Information given:
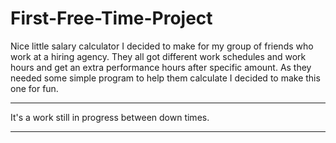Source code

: # First-Free-Time-Project
Nice little salary calculator I decided to make for my group of friends who work at a hiring agency. 
They all got different work schedules and work hours and get an extra performance hours after specific amount. 
As they needed some simple program to help them calculate I decided to make this one for fun.

****
It's a work still in progress between down times.
****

Activity: Print the full listing above again with exact wording and no images.

Expected answer:
Source code

: # First-Free-Time-Project
Nice little salary calculator I decided to make for my group of friends who work at a hiring agency. 
They all got different work schedules and work hours and get an extra performance hours after specific amount. 
As they needed some simple program to help them calculate I decided to make this one for fun.

****
It's a work still in progress between down times.
****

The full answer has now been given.